Ms. Hunt then went to sleep and woke up the next morning. (3 RR 166). Mr. Barton asked Ms. Hunt if she needed to go the hospital, and she

responded yes. (3 RR 168). Mr. Barton was crying, because he couldn’t go

to the hospital with Ms. Hunt. (3 RR 168). Ms. Hunt told Mr. Barton that

she would make something up about how she sustained her injuries,

specifically, that a black man by the Wal-Mart mugged her. (3 RR 169).

Ms. Hunt started walking down the road, and a man stopped in his

vehicle and drove Ms. Hunt to the hospital. (3 RR 171). While at the

hospital, Ms. Hunt allegedly told officers a fabricated story of how she

sustained her injuries. (3 RR 171). Ms. Hunt’s family came and picked her

up and brought her back to their home in Hockley, Texas. (3 RR 173).

Eventually, Ms. Hunt told her family that Mr. Barton had assaulted her. (3

RR 174). Ms. Hunt testified that she still has scars on her hand, her face,

and her neck from the assault. (3 RR 175-176).

On cross examination, Ms. Hunt testified that during the time she

reconnected with Mr. Barton on Facebook that she was still married, but that

her husband was in prison. (3 RR 179). After reconnecting, Ms. Hunt went

to visit Mr. Barton in Whitesboro, Texas. (3 RR 182). Mr. Barton then

came to Hockley, and met with Ms. Hunt’s parents to get permission for the

two to leave together. (3 RR 183). Ms. Hunt’s husband was upset that Mr.

Barton was with his wife in Hockley. (3 RR 185).

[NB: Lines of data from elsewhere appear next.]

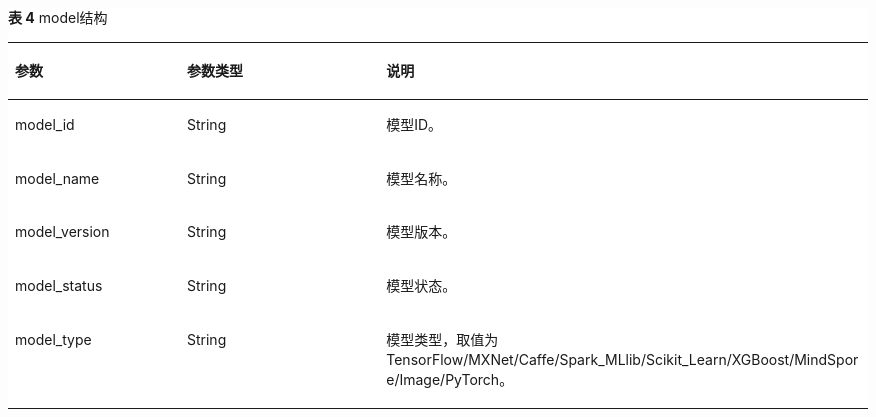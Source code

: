 **表 4**  model结构

<a name="table1198992710540"></a>
<table><thead align="left"><tr id="row129943277545"><th class="cellrowborder" valign="top" width="20%" id="mcps1.2.4.1.1"><p id="p13997192714544"><a name="p13997192714544"></a><a name="p13997192714544"></a>参数</p>
</th>
<th class="cellrowborder" valign="top" width="23.169999999999998%" id="mcps1.2.4.1.2"><p id="p120128155419"><a name="p120128155419"></a><a name="p120128155419"></a>参数类型</p>
</th>
<th class="cellrowborder" valign="top" width="56.830000000000005%" id="mcps1.2.4.1.3"><p id="p1821528145411"><a name="p1821528145411"></a><a name="p1821528145411"></a>说明</p>
</th>
</tr>
</thead>
<tbody><tr id="row1252028165418"><td class="cellrowborder" valign="top" width="20%" headers="mcps1.2.4.1.1 "><p id="p87228135417"><a name="p87228135417"></a><a name="p87228135417"></a>model_id</p>
</td>
<td class="cellrowborder" valign="top" width="23.169999999999998%" headers="mcps1.2.4.1.2 "><p id="p8101228145417"><a name="p8101228145417"></a><a name="p8101228145417"></a>String</p>
</td>
<td class="cellrowborder" valign="top" width="56.830000000000005%" headers="mcps1.2.4.1.3 "><p id="p711182814549"><a name="p711182814549"></a><a name="p711182814549"></a>模型ID。</p>
</td>
</tr>
<tr id="row012112817546"><td class="cellrowborder" valign="top" width="20%" headers="mcps1.2.4.1.1 "><p id="p6148282540"><a name="p6148282540"></a><a name="p6148282540"></a>model_name</p>
</td>
<td class="cellrowborder" valign="top" width="23.169999999999998%" headers="mcps1.2.4.1.2 "><p id="p31602825420"><a name="p31602825420"></a><a name="p31602825420"></a>String</p>
</td>
<td class="cellrowborder" valign="top" width="56.830000000000005%" headers="mcps1.2.4.1.3 "><p id="p161852845411"><a name="p161852845411"></a><a name="p161852845411"></a>模型名称。</p>
</td>
</tr>
<tr id="row16191728145416"><td class="cellrowborder" valign="top" width="20%" headers="mcps1.2.4.1.1 "><p id="p192172820548"><a name="p192172820548"></a><a name="p192172820548"></a>model_version</p>
</td>
<td class="cellrowborder" valign="top" width="23.169999999999998%" headers="mcps1.2.4.1.2 "><p id="p622528175416"><a name="p622528175416"></a><a name="p622528175416"></a>String</p>
</td>
<td class="cellrowborder" valign="top" width="56.830000000000005%" headers="mcps1.2.4.1.3 "><p id="p624172818545"><a name="p624172818545"></a><a name="p624172818545"></a>模型版本。</p>
</td>
</tr>
<tr id="row8908533586"><td class="cellrowborder" valign="top" width="20%" headers="mcps1.2.4.1.1 "><p id="p391853195813"><a name="p391853195813"></a><a name="p391853195813"></a>model_status</p>
</td>
<td class="cellrowborder" valign="top" width="23.169999999999998%" headers="mcps1.2.4.1.2 "><p id="p139135395814"><a name="p139135395814"></a><a name="p139135395814"></a>String</p>
</td>
<td class="cellrowborder" valign="top" width="56.830000000000005%" headers="mcps1.2.4.1.3 "><p id="p1391145395815"><a name="p1391145395815"></a><a name="p1391145395815"></a>模型状态。</p>
</td>
</tr>
<tr id="row1525142811547"><td class="cellrowborder" valign="top" width="20%" headers="mcps1.2.4.1.1 "><p id="p327728165415"><a name="p327728165415"></a><a name="p327728165415"></a>model_type</p>
</td>
<td class="cellrowborder" valign="top" width="23.169999999999998%" headers="mcps1.2.4.1.2 "><p id="p1329428145418"><a name="p1329428145418"></a><a name="p1329428145418"></a>String</p>
</td>
<td class="cellrowborder" valign="top" width="56.830000000000005%" headers="mcps1.2.4.1.3 "><p id="p63142815415"><a name="p63142815415"></a><a name="p63142815415"></a>模型类型，取值为TensorFlow/MXNet/Caffe/Spark_MLlib/Scikit_Learn/XGBoost/MindSpore/Image/PyTorch。</p>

Ms. Hunt testified that Mr. Barton and her self used drugs while they

were staying in Llano, Texas. (3 RR 192). Ms. Hunt testified that she and

Mr. Barton also drank together. (3 RR 194). Ms. Hunt further testified that

she and Mr. Barton took meth together in a hotel in New Braunfels, Texas,

with two other people. (3 RR 194).

Ms. Hunt agreed that at some point during the assault she ran away and

made contact with an officer, but went back to Mr. Barton instead of getting

help. (3 RR 203-204).

The State then called Laurie Townsend, a nurse at the Central Texas Medical Center. (3 RR 208-209). Ms. Townsend testified that on April 23,

2013, Ms. Hunt was her patient. (3 RR 210). Ms. Townsend testified that

she considered Ms. Hunt’s injuries to be very dangerous. (3 RR 214). Ms.

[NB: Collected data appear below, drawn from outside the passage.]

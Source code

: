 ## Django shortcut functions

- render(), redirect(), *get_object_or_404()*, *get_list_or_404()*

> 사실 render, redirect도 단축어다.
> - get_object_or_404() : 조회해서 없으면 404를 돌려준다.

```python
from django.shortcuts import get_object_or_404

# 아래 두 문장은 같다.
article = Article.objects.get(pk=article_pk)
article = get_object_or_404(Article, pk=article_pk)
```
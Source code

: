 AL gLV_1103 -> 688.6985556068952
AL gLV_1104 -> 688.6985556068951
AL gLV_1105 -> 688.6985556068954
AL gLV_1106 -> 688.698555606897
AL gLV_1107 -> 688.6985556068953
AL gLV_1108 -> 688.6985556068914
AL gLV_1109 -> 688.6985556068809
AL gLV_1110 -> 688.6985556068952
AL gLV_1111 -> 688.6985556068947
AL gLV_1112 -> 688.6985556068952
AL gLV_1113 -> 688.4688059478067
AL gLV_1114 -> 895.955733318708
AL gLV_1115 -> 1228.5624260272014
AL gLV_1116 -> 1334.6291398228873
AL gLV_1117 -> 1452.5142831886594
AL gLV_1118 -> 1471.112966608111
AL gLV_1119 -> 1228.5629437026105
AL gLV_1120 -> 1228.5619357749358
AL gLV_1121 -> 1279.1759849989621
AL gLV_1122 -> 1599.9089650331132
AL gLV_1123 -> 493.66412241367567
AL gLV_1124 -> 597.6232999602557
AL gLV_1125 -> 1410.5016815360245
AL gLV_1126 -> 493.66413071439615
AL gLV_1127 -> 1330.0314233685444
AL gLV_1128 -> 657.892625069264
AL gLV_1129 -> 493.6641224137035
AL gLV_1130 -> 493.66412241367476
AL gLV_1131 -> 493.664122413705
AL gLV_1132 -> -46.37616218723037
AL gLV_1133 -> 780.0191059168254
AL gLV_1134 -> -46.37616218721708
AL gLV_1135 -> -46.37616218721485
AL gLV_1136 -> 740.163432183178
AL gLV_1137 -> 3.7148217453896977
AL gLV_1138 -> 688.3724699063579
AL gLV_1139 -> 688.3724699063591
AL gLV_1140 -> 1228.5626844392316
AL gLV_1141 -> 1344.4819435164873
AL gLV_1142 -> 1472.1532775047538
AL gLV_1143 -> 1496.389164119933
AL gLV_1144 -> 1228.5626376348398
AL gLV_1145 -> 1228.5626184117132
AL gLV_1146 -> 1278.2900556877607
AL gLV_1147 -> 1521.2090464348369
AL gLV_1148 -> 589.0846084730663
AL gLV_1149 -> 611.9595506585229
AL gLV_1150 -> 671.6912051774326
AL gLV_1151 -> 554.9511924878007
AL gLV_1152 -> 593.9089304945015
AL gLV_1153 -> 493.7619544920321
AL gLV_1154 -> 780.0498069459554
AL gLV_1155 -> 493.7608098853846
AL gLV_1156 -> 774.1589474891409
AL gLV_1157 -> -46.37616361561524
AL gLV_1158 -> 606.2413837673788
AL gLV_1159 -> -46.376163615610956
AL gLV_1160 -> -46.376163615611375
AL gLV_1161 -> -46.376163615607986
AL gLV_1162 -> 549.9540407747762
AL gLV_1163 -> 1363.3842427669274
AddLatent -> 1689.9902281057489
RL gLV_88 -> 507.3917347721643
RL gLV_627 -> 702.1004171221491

Townsend further testified that the injury on Ms. Hunt’s neck could create a

substantial risk of death for Ms. Hunt, as well as disfigurement. (3 RR 214,

215). On cross-examination, Ms. Townsend testified that Ms. Hunt listed

the Appellant, Zane Barton, as her spouse and emergency contact. (3 RR

231).

The State then called Dr. Nicholas Nunez, an emergency medicine *15 physician at The University Medical Center at Brackenridge. (4 RR 8). On

April 23, 2013, Ms. Hunt was Dr. Nunez’s patient. (4 RR 9-10). Dr. Nunez

testified that Ms. Hunt’s laceration on her neck created a substantial risk of

causing death. (4 RR 12). Dr. Nunez further testified that a tool of some

sort could only inflict Ms. Hunt’s laceration on her neck. (4 RR 17).

The State and the Appellant’s trial counsel both rested their cases, and the State and the Defense then both closed their cases. (4 RR 31). The jury

charge was read aloud in open court, and the State and Defense made

closing arguments. (4 RR 34-68). The jury found the Appellant guilty as

charged. (4 RR 70).

The punishment phase commenced, and Mr. Barton pled true to the enhancement paragraph in front of the jury, which then enhanced the

punishment range in the case to 15 to 99 years. (4 RR 74). The State made

an opening statement. (4 RR 74-76).

The State then called Ms. Hunt, the alleged victim. (4 RR 77). Ms.

Hunt detailed to the jury the first time Mr. Barton hit her, which was when

they were dating in high school. (4 RR 79). Ms. Hunt dropped out of high

school and Mr. Barton and her moved out of Hockley, Texas. (4 RR 81).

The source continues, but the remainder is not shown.